> **PROBLEM**
Please repeat, from the entries that follow, the lines from the one containing "- Input validation and sanitization" through the one containing "8. ✅ Success/error" exactly, adding nothing.

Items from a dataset
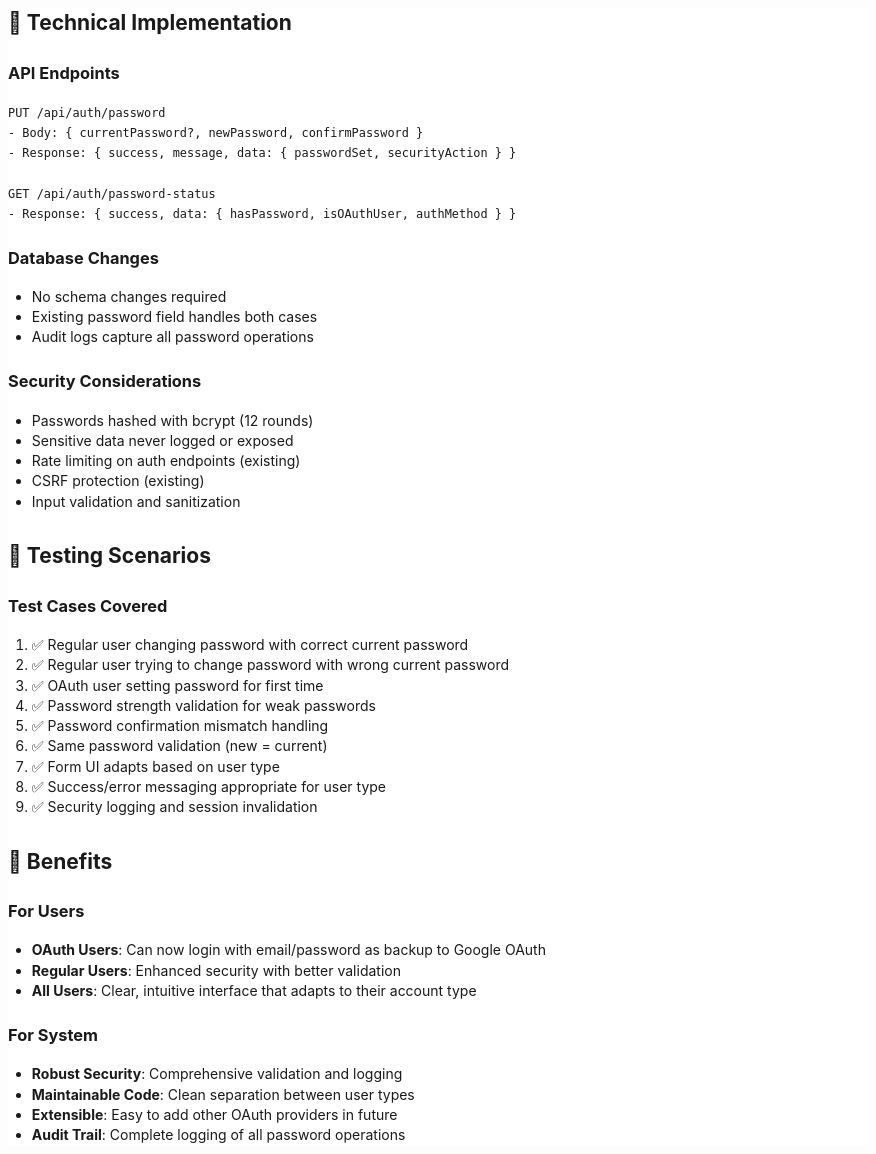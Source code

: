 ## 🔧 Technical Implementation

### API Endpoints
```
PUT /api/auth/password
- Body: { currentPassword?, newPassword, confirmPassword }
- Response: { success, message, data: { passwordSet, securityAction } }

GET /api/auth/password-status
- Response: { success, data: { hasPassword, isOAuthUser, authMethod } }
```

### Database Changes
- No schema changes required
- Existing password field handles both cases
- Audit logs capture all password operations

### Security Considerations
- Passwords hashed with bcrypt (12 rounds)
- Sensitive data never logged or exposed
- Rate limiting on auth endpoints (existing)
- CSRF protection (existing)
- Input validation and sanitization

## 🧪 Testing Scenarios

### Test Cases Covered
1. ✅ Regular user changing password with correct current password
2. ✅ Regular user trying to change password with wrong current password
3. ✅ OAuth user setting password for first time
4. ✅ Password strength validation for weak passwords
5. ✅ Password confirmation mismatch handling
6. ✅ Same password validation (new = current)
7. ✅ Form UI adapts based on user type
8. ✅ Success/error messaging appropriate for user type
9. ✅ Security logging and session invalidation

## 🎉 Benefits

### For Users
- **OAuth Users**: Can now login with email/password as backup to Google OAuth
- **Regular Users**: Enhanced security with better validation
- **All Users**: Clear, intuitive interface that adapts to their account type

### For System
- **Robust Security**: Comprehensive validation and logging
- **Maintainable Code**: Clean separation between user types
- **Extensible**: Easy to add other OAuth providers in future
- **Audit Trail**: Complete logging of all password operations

--

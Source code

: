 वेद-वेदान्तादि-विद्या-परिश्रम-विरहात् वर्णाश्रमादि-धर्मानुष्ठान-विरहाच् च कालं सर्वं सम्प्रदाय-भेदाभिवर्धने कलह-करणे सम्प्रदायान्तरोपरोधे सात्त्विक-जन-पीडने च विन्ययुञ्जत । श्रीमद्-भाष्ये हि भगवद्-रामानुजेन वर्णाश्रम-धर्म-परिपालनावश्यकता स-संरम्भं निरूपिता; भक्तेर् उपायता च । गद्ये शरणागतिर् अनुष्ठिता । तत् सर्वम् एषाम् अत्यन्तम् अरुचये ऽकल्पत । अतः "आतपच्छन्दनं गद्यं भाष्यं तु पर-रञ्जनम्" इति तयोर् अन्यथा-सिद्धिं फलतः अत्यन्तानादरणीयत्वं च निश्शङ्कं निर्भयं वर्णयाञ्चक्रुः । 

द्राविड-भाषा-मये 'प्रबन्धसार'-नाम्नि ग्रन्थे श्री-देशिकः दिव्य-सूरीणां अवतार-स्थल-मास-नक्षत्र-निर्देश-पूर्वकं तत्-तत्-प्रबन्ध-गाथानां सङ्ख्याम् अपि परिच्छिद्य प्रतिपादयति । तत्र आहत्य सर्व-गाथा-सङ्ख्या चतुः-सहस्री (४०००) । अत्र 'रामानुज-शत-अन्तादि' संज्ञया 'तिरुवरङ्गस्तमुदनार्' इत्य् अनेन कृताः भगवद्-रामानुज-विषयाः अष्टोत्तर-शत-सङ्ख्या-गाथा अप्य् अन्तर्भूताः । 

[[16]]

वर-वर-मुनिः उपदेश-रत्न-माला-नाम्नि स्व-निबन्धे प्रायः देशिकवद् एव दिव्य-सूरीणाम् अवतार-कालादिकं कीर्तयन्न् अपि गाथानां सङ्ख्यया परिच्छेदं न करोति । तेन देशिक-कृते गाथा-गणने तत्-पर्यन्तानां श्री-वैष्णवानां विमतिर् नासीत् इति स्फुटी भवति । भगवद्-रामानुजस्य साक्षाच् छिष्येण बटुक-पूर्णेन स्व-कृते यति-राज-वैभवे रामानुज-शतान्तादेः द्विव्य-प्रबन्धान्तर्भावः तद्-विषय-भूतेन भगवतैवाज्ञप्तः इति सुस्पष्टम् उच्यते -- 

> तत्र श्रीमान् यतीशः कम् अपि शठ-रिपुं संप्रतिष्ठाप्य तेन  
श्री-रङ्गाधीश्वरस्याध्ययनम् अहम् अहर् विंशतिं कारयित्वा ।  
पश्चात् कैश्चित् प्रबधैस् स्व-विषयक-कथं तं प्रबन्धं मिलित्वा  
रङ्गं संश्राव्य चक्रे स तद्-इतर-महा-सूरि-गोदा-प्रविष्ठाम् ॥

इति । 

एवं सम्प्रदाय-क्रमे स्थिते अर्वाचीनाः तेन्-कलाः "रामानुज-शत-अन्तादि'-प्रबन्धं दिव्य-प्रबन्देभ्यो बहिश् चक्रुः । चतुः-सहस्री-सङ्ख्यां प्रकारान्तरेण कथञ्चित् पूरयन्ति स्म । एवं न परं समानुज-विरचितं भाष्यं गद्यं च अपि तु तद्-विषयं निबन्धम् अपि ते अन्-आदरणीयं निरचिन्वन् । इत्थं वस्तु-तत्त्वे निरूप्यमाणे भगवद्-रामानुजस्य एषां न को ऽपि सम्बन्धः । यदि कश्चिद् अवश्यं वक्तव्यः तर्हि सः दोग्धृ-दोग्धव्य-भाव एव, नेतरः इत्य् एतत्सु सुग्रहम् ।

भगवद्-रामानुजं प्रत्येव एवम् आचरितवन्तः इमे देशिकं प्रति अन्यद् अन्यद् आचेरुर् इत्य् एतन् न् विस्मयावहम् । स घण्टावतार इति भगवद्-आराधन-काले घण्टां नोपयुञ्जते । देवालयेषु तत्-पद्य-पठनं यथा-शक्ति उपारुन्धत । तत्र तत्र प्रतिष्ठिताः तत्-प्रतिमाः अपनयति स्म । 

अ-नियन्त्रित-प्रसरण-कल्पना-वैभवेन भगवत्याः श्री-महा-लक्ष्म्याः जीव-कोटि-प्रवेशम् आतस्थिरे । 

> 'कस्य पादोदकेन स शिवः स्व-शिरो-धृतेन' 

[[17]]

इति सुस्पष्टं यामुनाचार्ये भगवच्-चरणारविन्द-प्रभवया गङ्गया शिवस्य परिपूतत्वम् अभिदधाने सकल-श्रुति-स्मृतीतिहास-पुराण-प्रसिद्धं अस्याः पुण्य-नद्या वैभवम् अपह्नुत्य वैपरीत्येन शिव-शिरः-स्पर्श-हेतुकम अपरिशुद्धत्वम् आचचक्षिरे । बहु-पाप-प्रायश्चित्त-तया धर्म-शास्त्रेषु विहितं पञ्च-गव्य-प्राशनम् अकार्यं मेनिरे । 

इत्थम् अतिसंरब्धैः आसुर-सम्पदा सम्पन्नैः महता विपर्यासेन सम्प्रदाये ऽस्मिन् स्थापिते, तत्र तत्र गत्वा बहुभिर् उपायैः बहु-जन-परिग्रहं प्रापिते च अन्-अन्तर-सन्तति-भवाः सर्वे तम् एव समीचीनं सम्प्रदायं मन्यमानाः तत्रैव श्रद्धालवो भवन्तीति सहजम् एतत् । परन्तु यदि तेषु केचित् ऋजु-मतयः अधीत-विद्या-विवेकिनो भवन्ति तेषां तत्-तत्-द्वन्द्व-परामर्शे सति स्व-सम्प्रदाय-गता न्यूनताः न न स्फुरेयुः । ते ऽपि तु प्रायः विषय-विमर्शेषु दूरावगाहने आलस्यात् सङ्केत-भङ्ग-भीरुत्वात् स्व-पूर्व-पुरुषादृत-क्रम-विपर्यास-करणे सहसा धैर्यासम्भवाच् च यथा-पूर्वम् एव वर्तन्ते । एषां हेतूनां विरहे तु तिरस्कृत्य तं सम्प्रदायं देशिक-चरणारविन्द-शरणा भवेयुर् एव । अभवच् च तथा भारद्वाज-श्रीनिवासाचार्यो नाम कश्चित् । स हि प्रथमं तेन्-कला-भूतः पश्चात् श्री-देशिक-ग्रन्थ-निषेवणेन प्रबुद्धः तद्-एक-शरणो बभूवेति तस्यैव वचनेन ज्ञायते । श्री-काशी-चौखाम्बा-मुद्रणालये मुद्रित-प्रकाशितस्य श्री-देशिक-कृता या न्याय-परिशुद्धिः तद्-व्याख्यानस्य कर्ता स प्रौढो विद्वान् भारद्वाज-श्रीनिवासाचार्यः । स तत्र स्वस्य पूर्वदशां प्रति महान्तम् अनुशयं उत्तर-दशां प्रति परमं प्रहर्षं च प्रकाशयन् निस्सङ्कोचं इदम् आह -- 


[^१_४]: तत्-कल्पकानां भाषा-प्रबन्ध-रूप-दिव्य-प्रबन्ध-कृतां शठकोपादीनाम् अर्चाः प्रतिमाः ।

--

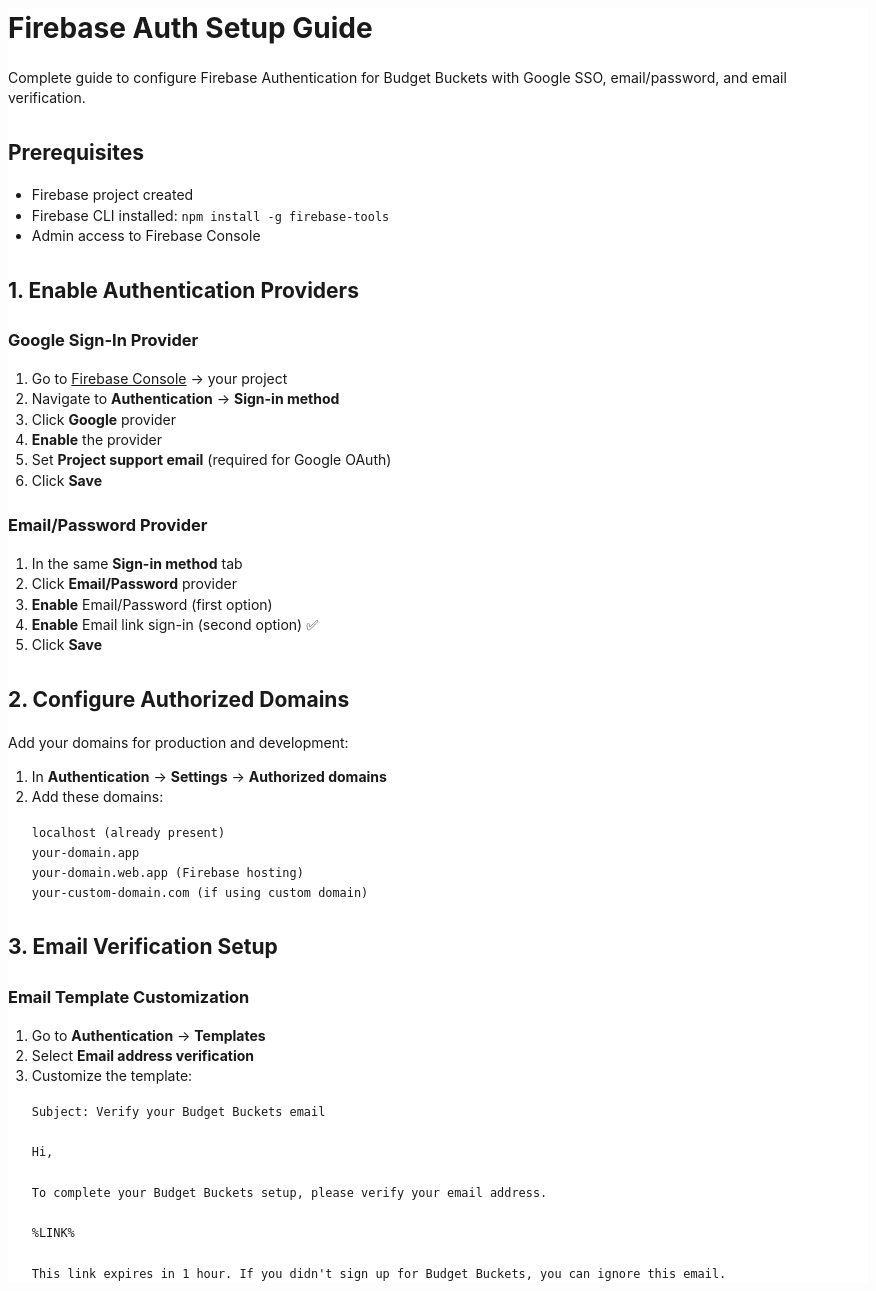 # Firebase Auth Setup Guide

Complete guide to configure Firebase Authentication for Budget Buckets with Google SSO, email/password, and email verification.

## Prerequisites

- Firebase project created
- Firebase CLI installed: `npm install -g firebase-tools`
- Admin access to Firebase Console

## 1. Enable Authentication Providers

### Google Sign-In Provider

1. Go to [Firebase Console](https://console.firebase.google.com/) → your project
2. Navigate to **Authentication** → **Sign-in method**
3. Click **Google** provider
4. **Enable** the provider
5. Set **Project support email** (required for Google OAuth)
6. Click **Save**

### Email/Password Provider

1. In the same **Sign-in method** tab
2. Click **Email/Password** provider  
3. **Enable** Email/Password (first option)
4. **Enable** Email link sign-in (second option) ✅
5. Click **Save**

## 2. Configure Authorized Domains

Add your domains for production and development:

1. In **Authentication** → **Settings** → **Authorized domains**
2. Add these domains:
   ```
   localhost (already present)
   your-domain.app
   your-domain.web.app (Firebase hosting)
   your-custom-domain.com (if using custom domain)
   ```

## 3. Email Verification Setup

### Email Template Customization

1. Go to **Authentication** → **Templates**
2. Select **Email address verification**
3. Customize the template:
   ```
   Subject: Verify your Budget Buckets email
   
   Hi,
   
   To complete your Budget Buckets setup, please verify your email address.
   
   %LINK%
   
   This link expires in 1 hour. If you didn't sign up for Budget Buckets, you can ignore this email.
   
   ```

> **EXPECTED ANSWER**
- Input validation and sanitization

## 🧪 Testing Scenarios

### Test Cases Covered
1. ✅ Regular user changing password with correct current password
2. ✅ Regular user trying to change password with wrong current password
3. ✅ OAuth user setting password for first time
4. ✅ Password strength validation for weak passwords
5. ✅ Password confirmation mismatch handling
6. ✅ Same password validation (new = current)
7. ✅ Form UI adapts based on user type
8. ✅ Success/error messaging appropriate for user type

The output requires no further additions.